Prediction for testing data using the fitted detector. Return predicted labels by default.

Parameters:

data (torch_geometric.data.Data, optional) – The testing graph. If None, the training data is used. Default: None.
label (torch.Tensor, optional) – The optional outlier ground truth labels used for testing. Default: None.
return_pred (bool, optional) – Whether to return the predicted binary labels. The labels are determined by the outlier contamination on the raw outlier scores. Default: True.
return_score (bool, optional) – Whether to return the raw outlier scores. Default: False.
return_prob (bool, optional) – Whether to return the outlier probabilities. Default: False.
prob_method (str, optional) –
The method to convert the outlier scores to probabilities. Two approaches are possible:

1. 'linear': simply use min-max conversion to linearly transform the outlier scores into the range of [0,1]. The model must be fitted first.

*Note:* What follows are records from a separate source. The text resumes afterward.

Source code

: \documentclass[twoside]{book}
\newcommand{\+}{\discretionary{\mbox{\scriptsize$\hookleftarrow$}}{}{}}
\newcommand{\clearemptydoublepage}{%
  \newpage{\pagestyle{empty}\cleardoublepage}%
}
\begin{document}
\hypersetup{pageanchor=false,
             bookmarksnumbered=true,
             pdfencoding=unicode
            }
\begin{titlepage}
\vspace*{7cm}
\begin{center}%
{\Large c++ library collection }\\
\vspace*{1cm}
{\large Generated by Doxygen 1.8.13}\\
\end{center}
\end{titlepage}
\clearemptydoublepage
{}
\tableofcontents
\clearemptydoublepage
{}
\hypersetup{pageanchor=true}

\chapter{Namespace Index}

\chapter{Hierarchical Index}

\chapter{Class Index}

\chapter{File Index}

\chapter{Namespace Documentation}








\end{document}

2. 'unify': use unifying scores, see [KKSZ11].

Default: 'linear'.
return_conf (boolean, optional) – Whether to return the model’s confidence in making the same prediction under slightly different training sets. See [PVD20]. Default: False.
return_emb (bool, optional) – Whether to return the learned node representations. Default: False.

Returns:

pred (torch.Tensor) – The predicted binary outlier labels of shape \(N\). 0 stands for inliers and 1 for outliers. Only available when return_label=True.
score (torch.Tensor) – The raw outlier scores of shape \(N\). Only available when return_score=True.
prob (torch.Tensor) – The outlier probabilities of shape \(N\). Only available when return_prob=True.
conf (torch.Tensor) – The prediction confidence of shape \(N\). Only available when return_conf=True.